(RECORDS SUPPLIED begins)
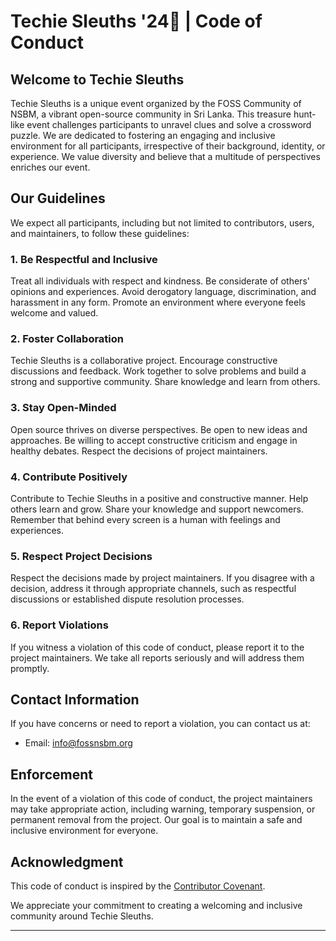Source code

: # Techie Sleuths '24🔎 | Code of Conduct

<!-- ![Logo - White (With Partner)](https://github.com/fossnsbm/dialectic-web/assets/91784445/e5ab9dde-0014-45f2-94b7-3ba0dd8f85ef) -->

## Welcome to Techie Sleuths

Techie Sleuths is a unique event organized by the FOSS Community of NSBM, a vibrant open-source community in Sri Lanka. This treasure hunt-like event challenges participants to unravel clues and solve a crossword puzzle. We are dedicated to fostering an engaging and inclusive environment for all participants, irrespective of their background, identity, or experience. We value diversity and believe that a multitude of perspectives enriches our event.

## Our Guidelines

We expect all participants, including but not limited to contributors, users, and maintainers, to follow these guidelines:

### 1. Be Respectful and Inclusive

Treat all individuals with respect and kindness. Be considerate of others' opinions and experiences. Avoid derogatory language, discrimination, and harassment in any form. Promote an environment where everyone feels welcome and valued.

### 2. Foster Collaboration

Techie Sleuths is a collaborative project. Encourage constructive discussions and feedback. Work together to solve problems and build a strong and supportive community. Share knowledge and learn from others.

### 3. Stay Open-Minded

Open source thrives on diverse perspectives. Be open to new ideas and approaches. Be willing to accept constructive criticism and engage in healthy debates. Respect the decisions of project maintainers.

### 4. Contribute Positively

Contribute to Techie Sleuths in a positive and constructive manner. Help others learn and grow. Share your knowledge and support newcomers. Remember that behind every screen is a human with feelings and experiences.

### 5. Respect Project Decisions

Respect the decisions made by project maintainers. If you disagree with a decision, address it through appropriate channels, such as respectful discussions or established dispute resolution processes.

### 6. Report Violations

If you witness a violation of this code of conduct, please report it to the project maintainers. We take all reports seriously and will address them promptly.

## Contact Information

If you have concerns or need to report a violation, you can contact us at:

- Email: [info@fossnsbm.org](mailto:info@fossnsbm.org)

## Enforcement

In the event of a violation of this code of conduct, the project maintainers may take appropriate action, including warning, temporary suspension, or permanent removal from the project. Our goal is to maintain a safe and inclusive environment for everyone.

## Acknowledgment

This code of conduct is inspired by the [Contributor Covenant](https://www.contributor-covenant.org/version/2/0/code_of_conduct/).

We appreciate your commitment to creating a welcoming and inclusive community around Techie Sleuths.

---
(RECORDS SUPPLIED ends)
## EXERCISE BRIEF
Every line holding the word "discussions" should be copied out of the material.

## THE COMPLETED TASK
Techie Sleuths is a collaborative project. Encourage constructive discussions and feedback. Work together to solve problems and build a strong and supportive community. Share knowledge and learn from others.
Respect the decisions made by project maintainers. If you disagree with a decision, address it through appropriate channels, such as respectful discussions or established dispute resolution processes.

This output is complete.